[Information given Boundary: Start]

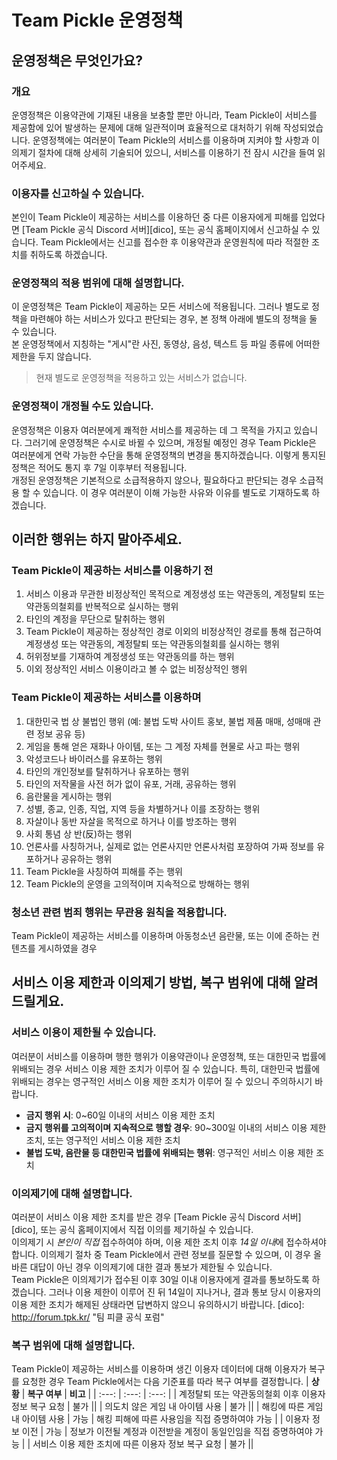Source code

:Team Pickle 운영정책
===
## 운영정책은 무엇인가요?
### 개요
운영정책은 이용약관에 기재된 내용을 보충할 뿐만 아니라, Team Pickle이 서비스를 제공함에 있어 발생하는 문제에 대해 일관적이며 효율적으로 대처하기 위해 작성되었습니다. 운영정책에는 여러분이 Team Pickle의 서비스를 이용하며 지켜야 할 사항과 이의제기 절차에 대해 상세히 기술되어 있으니, 서비스를 이용하기 전 잠시 시간을 들여 읽어주세요.

### 이용자를 신고하실 수 있습니다.
본인이 Team Pickle이 제공하는 서비스를 이용하던 중 다른 이용자에게 피해를 입었다면 [Team Pickle 공식 Discord 서버][dico], 또는 공식 홈페이지에서 신고하실 수 있습니다. Team Pickle에서는 신고를 접수한 후 이용약관과 운영원칙에 따라 적절한 조치를 취하도록 하겠습니다.

### 운영정책의 적용 범위에 대해 설명합니다.
이 운영정책은 Team Pickle이 제공하는 모든 서비스에 적용됩니다. 그러나 별도로 정책을 마련해야 하는 서비스가 있다고 판단되는 경우, 본 정책 아래에 별도의 정책을 둘 수 있습니다.  
본 운영정책에서 지칭하는 "게시"란 사진, 동영상, 음성, 텍스트 등 파일 종류에 어떠한 제한을 두지 않습니다.
> 현재 별도로 운영정책을 적용하고 있는 서비스가 없습니다.

### 운영정책이 개정될 수도 있습니다.
운영정책은 이용자 여러분에게 쾌적한 서비스를 제공하는 데 그 목적을 가지고 있습니다. 그러기에 운영정책은 수시로 바뀔 수 있으며, 개정될 예정인 경우 Team Pickle은 여러분에게 연락 가능한 수단을 통해 운영정책의 변경을 통지하겠습니다. 이렇게 통지된 정책은 적어도 통지 후 7일 이후부터 적용됩니다.  
개정된 운영정책은 기본적으로 소급적용하지 않으나, 필요하다고 판단되는 경우 소급적용 할 수 있습니다. 이 경우 여러분이 이해 가능한 사유와 이유를 별도로 기재하도록 하겠습니다.

## 이러한 행위는 하지 말아주세요.
### Team Pickle이 제공하는 서비스를 이용하기 전
1. 서비스 이용과 무관한 비정상적인 목적으로 계정생성 또는 약관동의, 계정탈퇴 또는 약관동의철회를 반복적으로 실시하는 행위
2. 타인의 계정을 무단으로 탈취하는 행위
3. Team Pickle이 제공하는 정상적인 경로 이외의 비정상적인 경로를 통해 접근하여 계정생성 또는 약관동의, 계정탈퇴 또는 약관동의철회를 실시하는 행위
4. 허위정보를 기재하여 계정생성 또는 약관동의를 하는 행위
5. 이외 정상적인 서비스 이용이라고 볼 수 없는 비정상적인 행위

### Team Pickle이 제공하는 서비스를 이용하며
1. 대한민국 법 상 불법인 행위 (예: 불법 도박 사이트 홍보, 불법 제품 매매, 성매매 관련 정보 공유 등)
2. 게임을 통해 얻은 재화나 아이템, 또는 그 계정 자체를 현물로 사고 파는 행위
3. 악성코드나 바이러스를 유포하는 행위
4. 타인의 개인정보를 탈취하거나 유포하는 행위
5. 타인의 저작물을 사전 허가 없이 유포, 거래, 공유하는 행위
6. 음란물을 게시하는 행위
7. 성별, 종교, 인종, 직업, 지역 등을 차별하거나 이를 조장하는 행위
8. 자살이나 동반 자살을 목적으로 하거나 이를 방조하는 행위
9. 사회 통념 상 반(反)하는 행위
10. 언론사를 사칭하거나, 실제로 없는 언론사지만 언론사처럼 포장하여 가짜 정보를 유포하거나 공유하는 행위
11. Team Pickle을 사칭하여 피해를 주는 행위
12. Team Pickle의 운영을 고의적이며 지속적으로 방해하는 행위

### 청소년 관련 범죄 행위는 무관용 원칙을 적용합니다.
Team Pickle이 제공하는 서비스를 이용하며 아동청소년 음란물, 또는 이에 준하는 컨텐츠를 게시하였을 경우 

## 서비스 이용 제한과 이의제기 방법, 복구 범위에 대해 알려드릴게요.
### 서비스 이용이 제한될 수 있습니다.
여러분이 서비스를 이용하며 행한 행위가 이용약관이나 운영정책, 또는 대한민국 법률에 위배되는 경우 서비스 이용 제한 조치가 이루어 질 수 있습니다. 특히, 대한민국 법률에 위배되는 경우는 영구적인 서비스 이용 제한 조치가 이루어 질 수 있으니 주의하시기 바랍니다.  
* **금지 행위 시**: 0~60일 이내의 서비스 이용 제한 조치  
* **금지 행위를 고의적이며 지속적으로 행할 경우**: 90~300일 이내의 서비스 이용 제한 조치, 또는 영구적인 서비스 이용 제한 조치  
* **불법 도박, 음란물 등 대한민국 법률에 위배되는 행위**: 영구적인 서비스 이용 제한 조치  

### 이의제기에 대해 설명합니다.
여러분이 서비스 이용 제한 조치를 받은 경우 [Team Pickle 공식 Discord 서버][dico], 또는 공식 홈페이지에서 직접 이의를 제기하실 수 있습니다.  
이의제기 시 *본인이 직접* 접수하여야 하며, 이용 제한 조치 이후 *14일 이내*에 접수하셔야 합니다. 이의제기 절차 중 Team Pickle에서 관련 정보를 질문할 수 있으며, 이 경우 올바른 대답이 아닌 경우 이의제기에 대한 결과 통보가 제한될 수 있습니다.  
Team Pickle은 이의제기가 접수된 이후 30일 이내 이용자에게 결과를 통보하도록 하겠습니다. 그러나 이용 제한이 이루어 진 뒤 14일이 지나거나, 결과 통보 당시 이용자의 이용 제한 조치가 해제된 상태라면 답변하지 않으니 유의하시기 바랍니다.
[dico]: http://forum.tpk.kr/ "팀 피클 공식 포럼"

### 복구 범위에 대해 설명합니다.
Team Pickle이 제공하는 서비스를 이용하며 생긴 이용자 데이터에 대해 이용자가 복구를 요청한 경우 Team Pickle에서는 다음 기준표를 따라 복구 여부를 결정합니다.
| **상황** | **복구 여부** | **비고** |
| :---: | :---: | :---: |
| 계정탈퇴 또는 약관동의철회 이후 이용자 정보 복구 요청 | 불가 ||
| 의도치 않은 게임 내 아이템 사용 | 불가 ||
| 해킹에 따른 게임 내 아이템 사용 | 가능 | 해킹 피해에 따른 사용임을 직접 증명하여야 가능 |
| 이용자 정보 이전 | 가능 | 정보가 이전될 계정과 이전받을 계정이 동일인임을 직접 증명하여야 가능 |
| 서비스 이용 제한 조치에 따른 이용자 정보 복구 요청 | 불가 ||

[Information given Boundary: End]

### What you have to do
The answer must be every line from the entries above that holds the string "서비스가".

### Response to this exercise
이 운영정책은 Team Pickle이 제공하는 모든 서비스에 적용됩니다. 그러나 별도로 정책을 마련해야 하는 서비스가 있다고 판단되는 경우, 본 정책 아래에 별도의 정책을 둘 수 있습니다.  
> 현재 별도로 운영정책을 적용하고 있는 서비스가 없습니다.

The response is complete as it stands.